There is nothing quite like the start of a new school year. The hallways come back to life, spirits are high, and hopes for new possibilities and opportunities are at their highest. It’s a fresh start, a reset of soughts, and it’s always a perfect time to take stock with a faculty while laying the groundwork for what the year has in store. At DFHS, we spent a great deal of time at our opening faculty meeting talking about what we have accomplished, what’s “new” at our school, and how we are doing with regard to the “good to great” question that we first tackled at our opening faculty meeting two years ago. See post:
As I enter my fifth year as the Principal of DFHS, I continue to see our journey as a story that continues to unfold. And while new teachers have joined us along the way and others have moved on, the story of our school continues to evolve. A constant for us has always been our mission to prepare all students with the necessary 21st century “survival” skills to flourish beyond the walls of our school. How we approached that five years ago versus today is of course much different, as nearly all students now have daily access to 1:1 technology, we have expanded student access to our IB and science research programs, we continue to offer new elective options both within our school and virtually, and we continue to push beyond our comfort zones to try new instructional approaches based on the respective needs of our students. It’s a pretty special place, and the question of whether I think our school is “great” is an easy one for me to answer.

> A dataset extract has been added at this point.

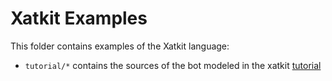 # Xatkit Examples

This folder contains examples of the Xatkit language:

- `tutorial/*` contains the sources of the bot modeled in the xatkit [tutorial](https://github.com/xatkit-bot-platform/xatkit/wiki/Getting-Started)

So what’s it take to be a great school? I certainly think the teachers at DFHS hit the nail on the head two years ago with their ideas. After thinking some more and seeing a “great” school in action each day, I’ve come up with a few others…
1) Never Settling on “Great”: While it’s important every once in awhile for school communities to “smell the roses” and celebrate their accomplishments, it’s equally important to engage regularly in self-assessment exercises from an organizational perspective to think about what is going well, what isn’t, and what can be done differently. As I said before, DFHS looks very different today than it did five years ago, and it will need to look much different five years from now. If it doesn’t change, and it doesn’t continue to evolve, it will not be long before that “great” school plummets to good, fair, and eventually poor.
2) Leading from the Middle: I asked the DFHS teacher leaders to read The 360 Degree Leader by John Maxwell over the summer and have since shared the text with all of the faculty members at the high school. The concept of leading “down, across, and up” from the middle of an organization is a critical mindset that all teachers need to have. At DFHS, the teacher leaders have been fully empowered to lead their respective departments in a vision building process that will result in a 1-year, 3-year, and 5-year plan. Their goal? To continue to assess the strengths and weaknesses of their departments in order to create a cutting edge program that best supports the needs of all students. My role? To support, guide, and facilitate the process and ultimate change that is needed.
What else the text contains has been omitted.